• [Task statement] Please restate each entry exactly, without skipping any.

+---+

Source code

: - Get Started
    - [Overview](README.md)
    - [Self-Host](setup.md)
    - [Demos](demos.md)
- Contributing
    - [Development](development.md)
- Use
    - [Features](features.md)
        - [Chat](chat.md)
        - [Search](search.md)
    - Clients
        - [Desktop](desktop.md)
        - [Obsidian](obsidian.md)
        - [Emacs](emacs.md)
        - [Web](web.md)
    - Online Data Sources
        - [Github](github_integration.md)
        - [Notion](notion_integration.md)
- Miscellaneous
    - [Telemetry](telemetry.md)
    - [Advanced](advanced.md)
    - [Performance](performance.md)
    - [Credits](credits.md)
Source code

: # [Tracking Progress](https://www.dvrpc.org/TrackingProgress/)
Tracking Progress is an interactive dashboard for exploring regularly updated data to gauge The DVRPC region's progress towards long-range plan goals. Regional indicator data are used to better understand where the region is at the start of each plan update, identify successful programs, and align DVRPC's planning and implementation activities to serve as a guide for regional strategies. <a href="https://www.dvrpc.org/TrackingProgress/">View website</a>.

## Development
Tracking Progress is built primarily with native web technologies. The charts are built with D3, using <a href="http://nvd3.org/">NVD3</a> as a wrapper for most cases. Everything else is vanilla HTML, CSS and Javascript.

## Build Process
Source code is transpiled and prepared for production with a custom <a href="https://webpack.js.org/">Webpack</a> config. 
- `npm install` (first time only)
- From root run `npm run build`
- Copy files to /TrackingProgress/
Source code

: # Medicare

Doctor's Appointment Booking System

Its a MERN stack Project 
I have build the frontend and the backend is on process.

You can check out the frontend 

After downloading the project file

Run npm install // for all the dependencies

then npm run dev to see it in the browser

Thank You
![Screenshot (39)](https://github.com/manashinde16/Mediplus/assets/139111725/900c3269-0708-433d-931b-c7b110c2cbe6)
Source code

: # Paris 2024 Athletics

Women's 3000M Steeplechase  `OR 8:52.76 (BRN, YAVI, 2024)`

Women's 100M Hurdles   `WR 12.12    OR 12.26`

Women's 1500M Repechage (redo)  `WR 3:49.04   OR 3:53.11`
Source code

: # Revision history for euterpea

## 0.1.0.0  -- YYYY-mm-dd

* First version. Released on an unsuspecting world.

+---+

• [Answer below]
Source code

: - Get Started
    - [Overview](README.md)
    - [Self-Host](setup.md)
    - [Demos](demos.md)
- Contributing
    - [Development](development.md)
- Use
    - [Features](features.md)
        - [Chat](chat.md)
        - [Search](search.md)
    - Clients
        - [Desktop](desktop.md)
        - [Obsidian](obsidian.md)
        - [Emacs](emacs.md)
        - [Web](web.md)
    - Online Data Sources
        - [Github](github_integration.md)
        - [Notion](notion_integration.md)
- Miscellaneous
    - [Telemetry](telemetry.md)
    - [Advanced](advanced.md)
    - [Performance](performance.md)
    - [Credits](credits.md)
Source code

: # [Tracking Progress](https://www.dvrpc.org/TrackingProgress/)
Tracking Progress is an interactive dashboard for exploring regularly updated data to gauge The DVRPC region's progress towards long-range plan goals. Regional indicator data are used to better understand where the region is at the start of each plan update, identify successful programs, and align DVRPC's planning and implementation activities to serve as a guide for regional strategies. <a href="https://www.dvrpc.org/TrackingProgress/">View website</a>.

## Development
Tracking Progress is built primarily with native web technologies. The charts are built with D3, using <a href="http://nvd3.org/">NVD3</a> as a wrapper for most cases. Everything else is vanilla HTML, CSS and Javascript.

## Build Process
Source code is transpiled and prepared for production with a custom <a href="https://webpack.js.org/">Webpack</a> config. 
- `npm install` (first time only)
- From root run `npm run build`
- Copy files to /TrackingProgress/
Source code

: # Medicare

Doctor's Appointment Booking System

Its a MERN stack Project 
I have build the frontend and the backend is on process.

You can check out the frontend 

After downloading the project file

Run npm install // for all the dependencies

then npm run dev to see it in the browser

Thank You
![Screenshot (39)](https://github.com/manashinde16/Mediplus/assets/139111725/900c3269-0708-433d-931b-c7b110c2cbe6)
Source code

: # Paris 2024 Athletics

Women's 3000M Steeplechase  `OR 8:52.76 (BRN, YAVI, 2024)`

Women's 100M Hurdles   `WR 12.12    OR 12.26`

Women's 1500M Repechage (redo)  `WR 3:49.04   OR 3:53.11`
Source code

: # Revision history for euterpea

## 0.1.0.0  -- YYYY-mm-dd

* First version. Released on an unsuspecting world.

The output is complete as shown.